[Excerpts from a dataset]

━━━━━━━━━━

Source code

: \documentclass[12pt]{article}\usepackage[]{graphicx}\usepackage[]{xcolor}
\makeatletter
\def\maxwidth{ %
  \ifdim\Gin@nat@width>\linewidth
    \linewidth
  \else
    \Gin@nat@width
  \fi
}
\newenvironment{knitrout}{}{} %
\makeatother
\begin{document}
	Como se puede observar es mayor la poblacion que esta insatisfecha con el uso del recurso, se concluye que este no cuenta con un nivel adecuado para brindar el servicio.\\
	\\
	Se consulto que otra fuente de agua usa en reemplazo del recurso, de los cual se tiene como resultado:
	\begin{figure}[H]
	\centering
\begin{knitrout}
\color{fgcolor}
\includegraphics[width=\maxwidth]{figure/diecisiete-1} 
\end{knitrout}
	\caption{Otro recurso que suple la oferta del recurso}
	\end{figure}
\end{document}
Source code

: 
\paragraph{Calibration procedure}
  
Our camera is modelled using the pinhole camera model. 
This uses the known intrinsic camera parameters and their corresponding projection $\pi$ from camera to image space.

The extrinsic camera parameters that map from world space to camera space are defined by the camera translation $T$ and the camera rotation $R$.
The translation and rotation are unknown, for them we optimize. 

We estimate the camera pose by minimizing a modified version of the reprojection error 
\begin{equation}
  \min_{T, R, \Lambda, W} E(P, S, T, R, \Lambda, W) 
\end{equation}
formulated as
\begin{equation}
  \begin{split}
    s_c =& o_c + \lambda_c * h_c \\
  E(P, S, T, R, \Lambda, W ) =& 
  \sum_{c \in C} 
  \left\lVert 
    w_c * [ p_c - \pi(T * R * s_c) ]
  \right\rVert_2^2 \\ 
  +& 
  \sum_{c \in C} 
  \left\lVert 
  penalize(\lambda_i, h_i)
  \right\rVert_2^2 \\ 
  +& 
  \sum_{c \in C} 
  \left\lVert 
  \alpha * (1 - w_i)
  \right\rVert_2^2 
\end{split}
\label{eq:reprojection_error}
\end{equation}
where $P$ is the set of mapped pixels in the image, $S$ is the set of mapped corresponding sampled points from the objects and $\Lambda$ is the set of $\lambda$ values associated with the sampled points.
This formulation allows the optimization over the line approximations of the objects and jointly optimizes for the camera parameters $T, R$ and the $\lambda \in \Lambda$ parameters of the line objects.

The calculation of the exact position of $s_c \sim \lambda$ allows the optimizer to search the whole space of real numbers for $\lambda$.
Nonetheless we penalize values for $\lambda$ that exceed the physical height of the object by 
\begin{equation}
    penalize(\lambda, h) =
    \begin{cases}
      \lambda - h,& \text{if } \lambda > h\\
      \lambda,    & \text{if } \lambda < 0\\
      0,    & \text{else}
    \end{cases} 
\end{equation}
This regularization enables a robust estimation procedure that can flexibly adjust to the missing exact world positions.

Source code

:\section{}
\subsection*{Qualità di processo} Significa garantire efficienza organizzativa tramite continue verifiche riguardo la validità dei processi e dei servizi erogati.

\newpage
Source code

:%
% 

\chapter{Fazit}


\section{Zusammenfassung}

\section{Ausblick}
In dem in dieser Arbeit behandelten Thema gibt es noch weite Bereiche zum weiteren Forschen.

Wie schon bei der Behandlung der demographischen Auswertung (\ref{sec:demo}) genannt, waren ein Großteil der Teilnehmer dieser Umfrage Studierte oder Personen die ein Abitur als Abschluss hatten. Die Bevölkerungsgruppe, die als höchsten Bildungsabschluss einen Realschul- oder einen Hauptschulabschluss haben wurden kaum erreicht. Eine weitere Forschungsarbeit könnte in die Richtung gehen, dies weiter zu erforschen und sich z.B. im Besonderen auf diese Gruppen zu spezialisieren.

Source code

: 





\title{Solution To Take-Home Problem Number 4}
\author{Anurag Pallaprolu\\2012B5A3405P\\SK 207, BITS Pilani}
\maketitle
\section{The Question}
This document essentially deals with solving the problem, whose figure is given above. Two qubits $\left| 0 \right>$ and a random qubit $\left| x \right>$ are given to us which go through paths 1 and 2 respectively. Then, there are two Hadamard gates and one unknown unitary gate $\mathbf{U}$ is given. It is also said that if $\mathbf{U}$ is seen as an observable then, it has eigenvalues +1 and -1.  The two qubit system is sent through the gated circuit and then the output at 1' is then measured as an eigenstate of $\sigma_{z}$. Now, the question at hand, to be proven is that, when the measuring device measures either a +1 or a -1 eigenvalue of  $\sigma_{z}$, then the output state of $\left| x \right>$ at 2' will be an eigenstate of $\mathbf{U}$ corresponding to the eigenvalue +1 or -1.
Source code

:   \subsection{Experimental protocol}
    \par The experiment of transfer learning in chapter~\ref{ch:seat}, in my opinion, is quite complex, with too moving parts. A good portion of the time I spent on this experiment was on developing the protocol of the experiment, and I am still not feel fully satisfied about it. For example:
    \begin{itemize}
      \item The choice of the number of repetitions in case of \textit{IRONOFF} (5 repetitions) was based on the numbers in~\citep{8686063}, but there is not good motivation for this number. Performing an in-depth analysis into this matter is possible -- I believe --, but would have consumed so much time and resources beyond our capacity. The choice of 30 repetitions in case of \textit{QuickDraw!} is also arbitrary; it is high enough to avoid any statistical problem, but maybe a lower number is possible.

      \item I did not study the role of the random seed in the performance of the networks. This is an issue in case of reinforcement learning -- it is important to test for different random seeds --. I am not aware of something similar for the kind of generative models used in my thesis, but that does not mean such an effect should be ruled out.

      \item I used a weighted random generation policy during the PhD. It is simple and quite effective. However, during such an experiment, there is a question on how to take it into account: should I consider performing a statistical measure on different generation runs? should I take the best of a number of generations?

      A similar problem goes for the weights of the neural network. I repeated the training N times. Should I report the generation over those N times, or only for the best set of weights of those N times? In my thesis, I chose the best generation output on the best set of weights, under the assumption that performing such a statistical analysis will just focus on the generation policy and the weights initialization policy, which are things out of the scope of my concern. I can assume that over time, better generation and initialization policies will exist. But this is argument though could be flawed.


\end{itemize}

━━━━━━━━━━

**Work instruction:**
With nothing left out, print the data above exactly.

**Written reply:**
Source code

: \documentclass[12pt]{article}\usepackage[]{graphicx}\usepackage[]{xcolor}
\makeatletter
\def\maxwidth{ %
  \ifdim\Gin@nat@width>\linewidth
    \linewidth
  \else
    \Gin@nat@width
  \fi
}
\newenvironment{knitrout}{}{} %
\makeatother
\begin{document}
	Como se puede observar es mayor la poblacion que esta insatisfecha con el uso del recurso, se concluye que este no cuenta con un nivel adecuado para brindar el servicio.\\
	\\
	Se consulto que otra fuente de agua usa en reemplazo del recurso, de los cual se tiene como resultado:
	\begin{figure}[H]
	\centering
\begin{knitrout}
\color{fgcolor}
\includegraphics[width=\maxwidth]{figure/diecisiete-1} 
\end{knitrout}
	\caption{Otro recurso que suple la oferta del recurso}
	\end{figure}
\end{document}
Source code

: 
\paragraph{Calibration procedure}
  
Our camera is modelled using the pinhole camera model. 
This uses the known intrinsic camera parameters and their corresponding projection $\pi$ from camera to image space.

The extrinsic camera parameters that map from world space to camera space are defined by the camera translation $T$ and the camera rotation $R$.
The translation and rotation are unknown, for them we optimize. 

We estimate the camera pose by minimizing a modified version of the reprojection error 
\begin{equation}
  \min_{T, R, \Lambda, W} E(P, S, T, R, \Lambda, W) 
\end{equation}
formulated as
\begin{equation}
  \begin{split}
    s_c =& o_c + \lambda_c * h_c \\
  E(P, S, T, R, \Lambda, W ) =& 
  \sum_{c \in C} 
  \left\lVert 
    w_c * [ p_c - \pi(T * R * s_c) ]
  \right\rVert_2^2 \\ 
  +& 
  \sum_{c \in C} 
  \left\lVert 
  penalize(\lambda_i, h_i)
  \right\rVert_2^2 \\ 
  +& 
  \sum_{c \in C} 
  \left\lVert 
  \alpha * (1 - w_i)
  \right\rVert_2^2 
\end{split}
\label{eq:reprojection_error}
\end{equation}
where $P$ is the set of mapped pixels in the image, $S$ is the set of mapped corresponding sampled points from the objects and $\Lambda$ is the set of $\lambda$ values associated with the sampled points.
This formulation allows the optimization over the line approximations of the objects and jointly optimizes for the camera parameters $T, R$ and the $\lambda \in \Lambda$ parameters of the line objects.

The calculation of the exact position of $s_c \sim \lambda$ allows the optimizer to search the whole space of real numbers for $\lambda$.
Nonetheless we penalize values for $\lambda$ that exceed the physical height of the object by 
\begin{equation}
    penalize(\lambda, h) =
    \begin{cases}
      \lambda - h,& \text{if } \lambda > h\\
      \lambda,    & \text{if } \lambda < 0\\
      0,    & \text{else}
    \end{cases} 
\end{equation}
This regularization enables a robust estimation procedure that can flexibly adjust to the missing exact world positions.

Source code

:\section{}
\subsection*{Qualità di processo} Significa garantire efficienza organizzativa tramite continue verifiche riguardo la validità dei processi e dei servizi erogati.

\newpage
Source code

:%
% 

\chapter{Fazit}


\section{Zusammenfassung}

\section{Ausblick}
In dem in dieser Arbeit behandelten Thema gibt es noch weite Bereiche zum weiteren Forschen.

Wie schon bei der Behandlung der demographischen Auswertung (\ref{sec:demo}) genannt, waren ein Großteil der Teilnehmer dieser Umfrage Studierte oder Personen die ein Abitur als Abschluss hatten. Die Bevölkerungsgruppe, die als höchsten Bildungsabschluss einen Realschul- oder einen Hauptschulabschluss haben wurden kaum erreicht. Eine weitere Forschungsarbeit könnte in die Richtung gehen, dies weiter zu erforschen und sich z.B. im Besonderen auf diese Gruppen zu spezialisieren.

Source code

: 





\title{Solution To Take-Home Problem Number 4}
\author{Anurag Pallaprolu\\2012B5A3405P\\SK 207, BITS Pilani}
\maketitle
\section{The Question}
This document essentially deals with solving the problem, whose figure is given above. Two qubits $\left| 0 \right>$ and a random qubit $\left| x \right>$ are given to us which go through paths 1 and 2 respectively. Then, there are two Hadamard gates and one unknown unitary gate $\mathbf{U}$ is given. It is also said that if $\mathbf{U}$ is seen as an observable then, it has eigenvalues +1 and -1.  The two qubit system is sent through the gated circuit and then the output at 1' is then measured as an eigenstate of $\sigma_{z}$. Now, the question at hand, to be proven is that, when the measuring device measures either a +1 or a -1 eigenvalue of  $\sigma_{z}$, then the output state of $\left| x \right>$ at 2' will be an eigenstate of $\mathbf{U}$ corresponding to the eigenvalue +1 or -1.
Source code

:   \subsection{Experimental protocol}
    \par The experiment of transfer learning in chapter~\ref{ch:seat}, in my opinion, is quite complex, with too moving parts. A good portion of the time I spent on this experiment was on developing the protocol of the experiment, and I am still not feel fully satisfied about it. For example:
    \begin{itemize}
      \item The choice of the number of repetitions in case of \textit{IRONOFF} (5 repetitions) was based on the numbers in~\citep{8686063}, but there is not good motivation for this number. Performing an in-depth analysis into this matter is possible -- I believe --, but would have consumed so much time and resources beyond our capacity. The choice of 30 repetitions in case of \textit{QuickDraw!} is also arbitrary; it is high enough to avoid any statistical problem, but maybe a lower number is possible.

      \item I did not study the role of the random seed in the performance of the networks. This is an issue in case of reinforcement learning -- it is important to test for different random seeds --. I am not aware of something similar for the kind of generative models used in my thesis, but that does not mean such an effect should be ruled out.

      \item I used a weighted random generation policy during the PhD. It is simple and quite effective. However, during such an experiment, there is a question on how to take it into account: should I consider performing a statistical measure on different generation runs? should I take the best of a number of generations?

      A similar problem goes for the weights of the neural network. I repeated the training N times. Should I report the generation over those N times, or only for the best set of weights of those N times? In my thesis, I chose the best generation output on the best set of weights, under the assumption that performing such a statistical analysis will just focus on the generation policy and the weights initialization policy, which are things out of the scope of my concern. I can assume that over time, better generation and initialization policies will exist. But this is argument though could be flawed.


\end{itemize}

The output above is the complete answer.